More from the Cowardly Oz

On the occasion of the tenth anniversary of the Oslo Accords, Amos Oz writes a column in Newsday demanding that Prime Minister Sharon deal with Yasser Arafat, and criticizing Sharon for failing to completely freeze construction in Judea and Samaria. According to Oz, "Arafat may be a nasty man with a record of violence and double crossing... but we Israelis cannot select Mother Theresa to become the leader of the Palestinians. We have to deal with Arafat not because he is nice and sweet, not because he is our friend, but precisely because he is the leader of our enemies."

That's not what Oz said ten years ago. In a September 1993 column in The Jerusalem Post, Oz wrote that "if they take whatever we give them and demand even more, still exercising violence and terror... Israel will be in a position to close in on Palestine and undo the deal.

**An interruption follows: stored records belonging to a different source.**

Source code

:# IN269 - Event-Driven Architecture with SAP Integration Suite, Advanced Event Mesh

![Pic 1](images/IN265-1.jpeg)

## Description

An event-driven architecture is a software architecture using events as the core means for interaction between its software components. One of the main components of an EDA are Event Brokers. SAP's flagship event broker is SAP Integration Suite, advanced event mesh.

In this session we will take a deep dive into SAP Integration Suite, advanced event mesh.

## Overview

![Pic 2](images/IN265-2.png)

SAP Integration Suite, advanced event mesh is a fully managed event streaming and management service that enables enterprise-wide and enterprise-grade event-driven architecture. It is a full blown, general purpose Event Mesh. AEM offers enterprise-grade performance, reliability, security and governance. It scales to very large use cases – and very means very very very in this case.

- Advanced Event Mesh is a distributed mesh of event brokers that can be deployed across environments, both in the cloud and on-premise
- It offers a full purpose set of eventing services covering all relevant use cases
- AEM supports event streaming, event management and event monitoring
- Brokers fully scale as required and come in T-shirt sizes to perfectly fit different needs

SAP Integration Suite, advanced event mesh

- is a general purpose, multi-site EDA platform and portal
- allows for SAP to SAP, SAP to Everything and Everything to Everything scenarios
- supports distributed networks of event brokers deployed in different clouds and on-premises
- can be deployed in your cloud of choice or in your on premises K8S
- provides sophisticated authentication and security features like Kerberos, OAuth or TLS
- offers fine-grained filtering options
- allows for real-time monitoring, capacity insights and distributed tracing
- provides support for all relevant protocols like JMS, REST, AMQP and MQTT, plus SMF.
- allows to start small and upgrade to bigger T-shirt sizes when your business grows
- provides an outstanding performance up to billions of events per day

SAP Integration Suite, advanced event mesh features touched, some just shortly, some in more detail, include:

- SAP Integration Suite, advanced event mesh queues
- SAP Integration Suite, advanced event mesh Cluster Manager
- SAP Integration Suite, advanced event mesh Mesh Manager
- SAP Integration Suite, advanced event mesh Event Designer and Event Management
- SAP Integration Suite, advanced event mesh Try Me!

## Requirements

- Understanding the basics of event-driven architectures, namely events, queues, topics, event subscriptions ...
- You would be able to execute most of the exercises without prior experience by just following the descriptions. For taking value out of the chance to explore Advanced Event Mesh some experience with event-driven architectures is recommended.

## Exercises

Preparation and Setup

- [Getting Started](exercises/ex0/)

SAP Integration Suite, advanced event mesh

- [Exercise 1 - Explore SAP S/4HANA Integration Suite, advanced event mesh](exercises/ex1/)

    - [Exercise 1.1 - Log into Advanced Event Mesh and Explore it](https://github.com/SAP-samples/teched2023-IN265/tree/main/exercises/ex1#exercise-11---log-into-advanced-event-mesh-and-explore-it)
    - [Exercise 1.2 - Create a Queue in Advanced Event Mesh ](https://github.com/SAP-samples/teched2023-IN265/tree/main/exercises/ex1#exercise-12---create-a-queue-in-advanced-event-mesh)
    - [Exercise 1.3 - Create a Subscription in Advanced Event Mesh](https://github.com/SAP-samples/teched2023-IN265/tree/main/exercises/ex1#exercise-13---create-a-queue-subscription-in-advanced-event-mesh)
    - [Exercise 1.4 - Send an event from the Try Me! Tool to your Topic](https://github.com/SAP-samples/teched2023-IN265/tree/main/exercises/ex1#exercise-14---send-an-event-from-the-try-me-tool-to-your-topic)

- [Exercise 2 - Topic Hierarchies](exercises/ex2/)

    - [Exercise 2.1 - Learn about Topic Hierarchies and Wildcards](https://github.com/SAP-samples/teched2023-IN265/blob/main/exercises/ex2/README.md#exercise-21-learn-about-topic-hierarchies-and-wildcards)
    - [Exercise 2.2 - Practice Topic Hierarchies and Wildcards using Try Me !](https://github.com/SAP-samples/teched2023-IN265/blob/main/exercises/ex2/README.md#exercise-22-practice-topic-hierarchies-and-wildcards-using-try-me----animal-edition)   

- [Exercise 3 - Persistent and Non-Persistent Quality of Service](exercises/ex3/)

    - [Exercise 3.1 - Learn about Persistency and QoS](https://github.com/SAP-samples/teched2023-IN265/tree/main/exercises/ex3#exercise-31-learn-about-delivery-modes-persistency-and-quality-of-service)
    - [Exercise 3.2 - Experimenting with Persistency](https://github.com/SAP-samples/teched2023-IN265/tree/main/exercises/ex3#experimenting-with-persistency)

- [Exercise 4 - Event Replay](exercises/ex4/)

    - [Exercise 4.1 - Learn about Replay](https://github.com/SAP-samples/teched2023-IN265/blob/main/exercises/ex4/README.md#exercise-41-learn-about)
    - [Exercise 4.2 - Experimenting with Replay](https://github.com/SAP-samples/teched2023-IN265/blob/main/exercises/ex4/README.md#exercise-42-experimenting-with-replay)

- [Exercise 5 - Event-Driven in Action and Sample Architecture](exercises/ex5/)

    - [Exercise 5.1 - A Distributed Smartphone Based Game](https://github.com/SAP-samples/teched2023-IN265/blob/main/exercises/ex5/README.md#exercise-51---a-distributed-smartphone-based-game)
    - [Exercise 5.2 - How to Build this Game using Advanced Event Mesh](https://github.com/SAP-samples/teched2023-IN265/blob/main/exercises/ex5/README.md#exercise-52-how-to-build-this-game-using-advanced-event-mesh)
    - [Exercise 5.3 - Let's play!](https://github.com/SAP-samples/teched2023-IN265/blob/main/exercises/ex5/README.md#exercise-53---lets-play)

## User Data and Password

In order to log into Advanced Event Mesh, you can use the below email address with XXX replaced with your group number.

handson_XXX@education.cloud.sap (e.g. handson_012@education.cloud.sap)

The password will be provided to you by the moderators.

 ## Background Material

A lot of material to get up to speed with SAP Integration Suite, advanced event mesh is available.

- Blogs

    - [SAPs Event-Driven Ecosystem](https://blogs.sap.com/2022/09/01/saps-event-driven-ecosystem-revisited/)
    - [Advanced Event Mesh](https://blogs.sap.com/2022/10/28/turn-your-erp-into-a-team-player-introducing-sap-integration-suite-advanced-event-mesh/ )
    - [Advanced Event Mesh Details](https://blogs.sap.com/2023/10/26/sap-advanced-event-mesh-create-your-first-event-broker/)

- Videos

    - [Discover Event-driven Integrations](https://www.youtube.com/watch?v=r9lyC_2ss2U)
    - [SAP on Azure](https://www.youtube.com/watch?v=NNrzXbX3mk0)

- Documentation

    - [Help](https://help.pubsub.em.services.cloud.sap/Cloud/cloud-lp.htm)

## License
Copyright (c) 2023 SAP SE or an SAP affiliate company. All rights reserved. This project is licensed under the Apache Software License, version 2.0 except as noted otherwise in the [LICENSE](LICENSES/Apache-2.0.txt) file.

"Once peace comes, Israeli doves, more than other Israelis, must assume a clear-cut "hawkish" attitude concerning the duty of the future Palestinian regime to live by the letter and the spirit of its obligations. The plan now being negotiated, Gaza and Jericho first, is a sober and reasonable option. If the Palestinians want to hold onto Gaza and Jericho, eventually assuming power in other parts of the occupied territories, they will have to prove to us, to themselves and to the whole world, that they have abandoned violence and terror, that they are capable of suppressing their fanatics, that they are renouncing the destructive Palestinian Charter and withdrawing from what they used to call 'the right of return.' They will also have to show that they are willing to tolerate in their midst a minority of Israelis who may choose to live where there is no Israeli government."

Instead of honorably standing by his 1993 column, Oz continues to undermine Israel and its elected government.

UPDATE: Readers have commented that Oz has "a right to change his mind" and cannot be held to something that he wrote 10 years ago. However, this is not a question of Oz changing his mind after 10 years, it's about his taking responsibility - as he promised - to "take a hawkish attitude" on the Palestinian duty to abandon violence, and his having completely ignored that responsibility throughout the last ten years.